The U.S. Securities and Exchange Commission (SEC) has officially approved Nasdaq's rule change to permit the trading of tokenized securities.
This is a landmark decision, but perhaps not in the way many think. It’s not about creating a special new market for crypto assets; instead, it’s about integrating blockchain technology into the heart of traditional finance. The core message from regulators is clear: "tokenized securities are still securities." This means they will trade within the existing National Market System (NMS), with all the same rules and investor protections that apply to regular stocks. The goal is to modernize the plumbing of the market—how ownership is recorded and trades are settled—not to rewrite the rulebook.
This approval didn't happen overnight. It's the result of a deliberate, multi-year process. First, foundational infrastructure work was laid, such as the market's successful shift to T+1 settlement and the Depository Trust & Clearing Corporation's (DTCC) long-running experiments with distributed ledger technology. Second, crucial regulatory clarity was established.
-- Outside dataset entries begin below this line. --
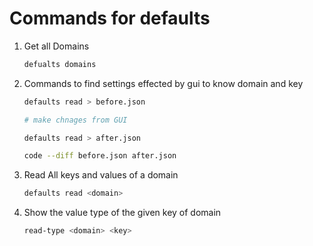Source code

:# Commands for defaults

1. Get all Domains

    ```sh
    defualts domains
    ```

2. Commands to find settings effected by gui to know domain and key
  
    ```sh
    defaults read > before.json

    # make chnages from GUI

    defaults read > after.json

    code --diff before.json after.json
    ```

3. Read All keys and values of a domain

    ```sh
    defaults read <domain>
    ```

4. Show the value type of the given key of domain

    ```sh
    read-type <domain> <key>
    ```
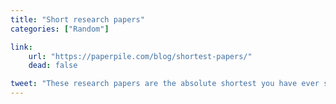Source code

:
```yaml
---
title: "Short research papers"
categories: ["Random"]

link:
    url: "https://paperpile.com/blog/shortest-papers/"
    dead: false

tweet: "These research papers are the absolute shortest you have ever seen!"
---
```

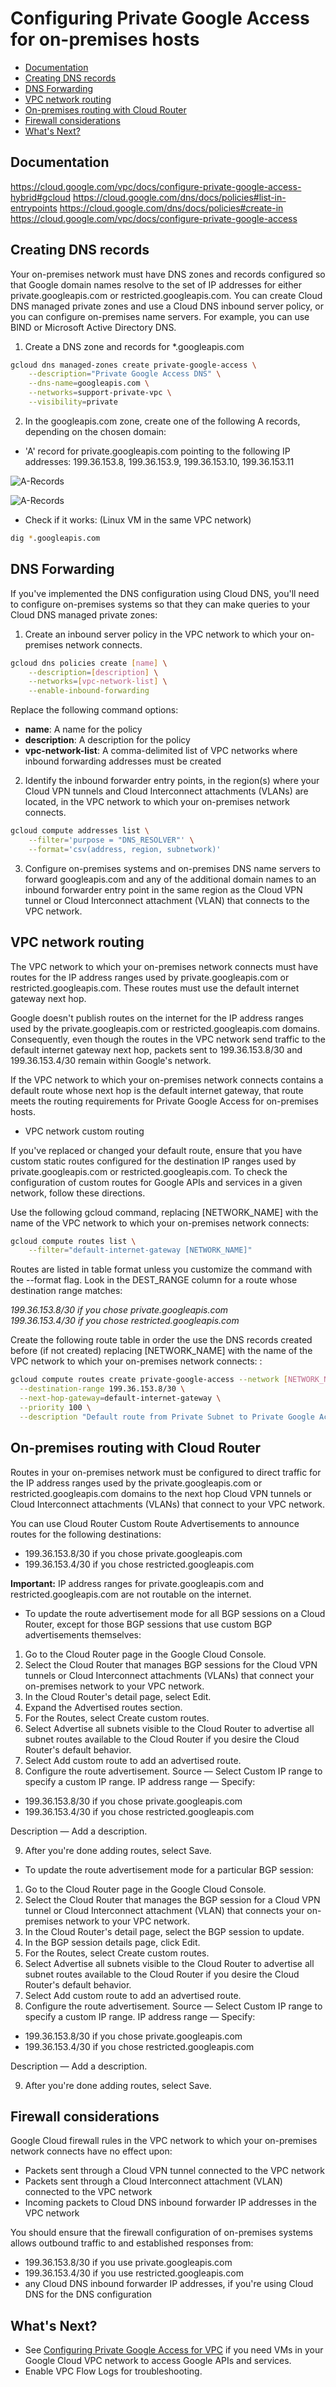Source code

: # Configuring Private Google Access for on-premises hosts

<!-- MarkdownTOC autolink=true -->

- [Documentation](#documentation)
- [Creating DNS records](#creating-dns-records)
- [DNS Forwarding](#dns-forwarding)
- [VPC network routing](#vpc-network-routing)
- [On-premises routing with Cloud Router](#on-premises-routing-with-cloud-router)
- [Firewall considerations](#firewall-considerations)
- [What's Next?](#whats-next)

<!-- /MarkdownTOC -->

## Documentation

https://cloud.google.com/vpc/docs/configure-private-google-access-hybrid#gcloud
https://cloud.google.com/dns/docs/policies#list-in-entrypoints
https://cloud.google.com/dns/docs/policies#create-in
https://cloud.google.com/vpc/docs/configure-private-google-access

## Creating DNS records

Your on-premises network must have DNS zones and records configured so that Google domain names resolve to the set of IP addresses for either private.googleapis.com or restricted.googleapis.com. You can create Cloud DNS managed private zones and use a Cloud DNS inbound server policy, or you can configure on-premises name servers. For example, you can use BIND or Microsoft Active Directory DNS.

1. Create a DNS zone and records for *.googleapis.com

```bash
gcloud dns managed-zones create private-google-access \
    --description="Private Google Access DNS" \
    --dns-name=googleapis.com \
    --networks=support-private-vpc \
    --visibility=private
```

2. In the googleapis.com zone, create one of the following A records, depending on the chosen domain:

- 'A' record for private.googleapis.com pointing to the following IP addresses: 199.36.153.8, 199.36.153.9, 199.36.153.10, 199.36.153.11

![A-Records](static/images/1.png)

![A-Records](static/images/2.png)

- Check if it works: (Linux VM in the same VPC network)

```bash
dig *.googleapis.com
```

## DNS Forwarding

If you've implemented the DNS configuration using Cloud DNS, you'll need to configure on-premises systems so that they can make queries to your Cloud DNS managed private zones:

1. Create an inbound server policy in the VPC network to which your on-premises network connects.

```bash
gcloud dns policies create [name] \
    --description=[description] \
    --networks=[vpc-network-list] \
    --enable-inbound-forwarding
```

Replace the following command options:

- **name**: A name for the policy
- **description**: A description for the policy
- **vpc-network-list**: A comma-delimited list of VPC networks where inbound forwarding addresses must be created

2. Identify the inbound forwarder entry points, in the region(s) where your Cloud VPN tunnels and Cloud Interconnect attachments (VLANs) are located, in the VPC network to which your on-premises network connects.

```bash
gcloud compute addresses list \
    --filter='purpose = "DNS_RESOLVER"' \
    --format='csv(address, region, subnetwork)'
```

3. Configure on-premises systems and on-premises DNS name servers to forward googleapis.com and any of the additional domain names to an inbound forwarder entry point in the same region as the Cloud VPN tunnel or Cloud Interconnect attachment (VLAN) that connects to the VPC network.

## VPC network routing

The VPC network to which your on-premises network connects must have routes for the IP address ranges used by private.googleapis.com or restricted.googleapis.com. These routes must use the default internet gateway next hop.

Google doesn't publish routes on the internet for the IP address ranges used by the private.googleapis.com or restricted.googleapis.com domains. Consequently, even though the routes in the VPC network send traffic to the default internet gateway next hop, packets sent to 199.36.153.8/30 and 199.36.153.4/30 remain within Google's network.

If the VPC network to which your on-premises network connects contains a default route whose next hop is the default internet gateway, that route meets the routing requirements for Private Google Access for on-premises hosts.

- VPC network custom routing

If you've replaced or changed your default route, ensure that you have custom static routes configured for the destination IP ranges used by private.googleapis.com or restricted.googleapis.com. To check the configuration of custom routes for Google APIs and services in a given network, follow these directions.

Use the following gcloud command, replacing [NETWORK_NAME] with the name of the VPC network to which your on-premises network connects:

```bash
gcloud compute routes list \
    --filter="default-internet-gateway [NETWORK_NAME]"
```

Routes are listed in table format unless you customize the command with the --format flag. Look in the DEST_RANGE column for a route whose destination range matches:

*199.36.153.8/30 if you chose private.googleapis.com*  
*199.36.153.4/30 if you chose restricted.googleapis.com*

Create the following route table in order the use the DNS records created before (if not created) replacing [NETWORK_NAME] with the name of the VPC network to which your on-premises network connects:
: 

```bash
gcloud compute routes create private-google-access --network [NETWORK_NAME] \
  --destination-range 199.36.153.8/30 \
  --next-hop-gateway=default-internet-gateway \
  --priority 100 \
  --description "Default route from Private Subnet to Private Google Access APIs"
```

## On-premises routing with Cloud Router

Routes in your on-premises network must be configured to direct traffic for the IP address ranges used by the private.googleapis.com or restricted.googleapis.com domains to the next hop Cloud VPN tunnels or Cloud Interconnect attachments (VLANs) that connect to your VPC network.

You can use Cloud Router Custom Route Advertisements to announce routes for the following destinations:

- 199.36.153.8/30 if you chose private.googleapis.com
- 199.36.153.4/30 if you chose restricted.googleapis.com

**Important:** IP address ranges for private.googleapis.com and restricted.googleapis.com are not routable on the internet. 

- To update the route advertisement mode for all BGP sessions on a Cloud Router, except for those BGP sessions that use custom BGP advertisements themselves:

1. Go to the Cloud Router page in the Google Cloud Console.
2. Select the Cloud Router that manages BGP sessions for the Cloud VPN tunnels or Cloud Interconnect attachments (VLANs) that connect your on-premises network to your VPC network.
3. In the Cloud Router's detail page, select Edit.
4. Expand the Advertised routes section.
5. For the Routes, select Create custom routes.
6. Select Advertise all subnets visible to the Cloud Router to advertise all subnet routes available to the Cloud Router if you desire the Cloud Router's default behavior.
7. Select Add custom route to add an advertised route.
8. Configure the route advertisement.
Source — Select Custom IP range to specify a custom IP range.
IP address range — Specify:

- 199.36.153.8/30 if you chose private.googleapis.com
- 199.36.153.4/30 if you chose restricted.googleapis.com

Description — Add a description.

9. After you're done adding routes, select Save.

- To update the route advertisement mode for a particular BGP session:

1. Go to the Cloud Router page in the Google Cloud Console.
2. Select the Cloud Router that manages the BGP session for a Cloud VPN tunnel or Cloud Interconnect attachment (VLAN) that connects your on-premises network to your VPC network.
3. In the Cloud Router's detail page, select the BGP session to update.
4. In the BGP session details page, click Edit.
5. For the Routes, select Create custom routes.
6. Select Advertise all subnets visible to the Cloud Router to advertise all subnet routes available to the Cloud Router if you desire the Cloud Router's default behavior.
7. Select Add custom route to add an advertised route.
8. Configure the route advertisement.
Source — Select Custom IP range to specify a custom IP range.
IP address range — Specify:

- 199.36.153.8/30 if you chose private.googleapis.com
- 199.36.153.4/30 if you chose restricted.googleapis.com

Description — Add a description.

9. After you're done adding routes, select Save.

## Firewall considerations

Google Cloud firewall rules in the VPC network to which your on-premises network connects have no effect upon:

- Packets sent through a Cloud VPN tunnel connected to the VPC network
- Packets sent through a Cloud Interconnect attachment (VLAN) connected to the VPC network
- Incoming packets to Cloud DNS inbound forwarder IP addresses in the VPC network

You should ensure that the firewall configuration of on-premises systems allows outbound traffic to and established responses from:

- 199.36.153.8/30 if you use private.googleapis.com
- 199.36.153.4/30 if you use restricted.googleapis.com
- any Cloud DNS inbound forwarder IP addresses, if you're using Cloud DNS for the DNS configuration

## What's Next?

- See [Configuring Private Google Access for VPC](https://cloud.google.com/vpc/docs/configure-private-google-access) if you need VMs in your Google Cloud VPC network to access Google APIs and services.
- Enable VPC Flow Logs for troubleshooting.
The DTCC received a no-action letter in late 2025 to launch a pilot program for tokenizing highly liquid assets, defining the "what" and "how." This was followed by a pivotal SEC staff statement in early 2026, which affirmed that existing securities laws would apply, greatly reducing legal uncertainty.
Finally, recent events accelerated the process. Competitive pressure mounted after the New York Stock Exchange (NYSE) announced its own tokenization plans, creating a race to be first. Furthermore, the strong institutional demand for on-chain assets was proven by the rapid growth of tokenized cash funds like BlackRock's BUIDL, which surpassed $1 billion in assets. This showed a clear business case for bringing equities on-chain.
The market's muted reaction to the news suggests this move was widely anticipated. The real impact won't be on tomorrow's profits but on the medium-term evolution of market structure. This is a cautious but significant step toward a more efficient financial system, where blockchain technology is carefully absorbed into the regulated world, one step at a time.
- Glossary
- Tokenization: The process of converting rights to an asset into a digital token on a blockchain.
- National Market System (NMS): The system of rules and infrastructure mandated by the SEC to ensure fair and efficient trading across all U.S. stock markets.
- DTCC (Depository Trust & Clearing Corporation): The central post-trade financial services company that provides clearing and settlement services for the U.S. securities market.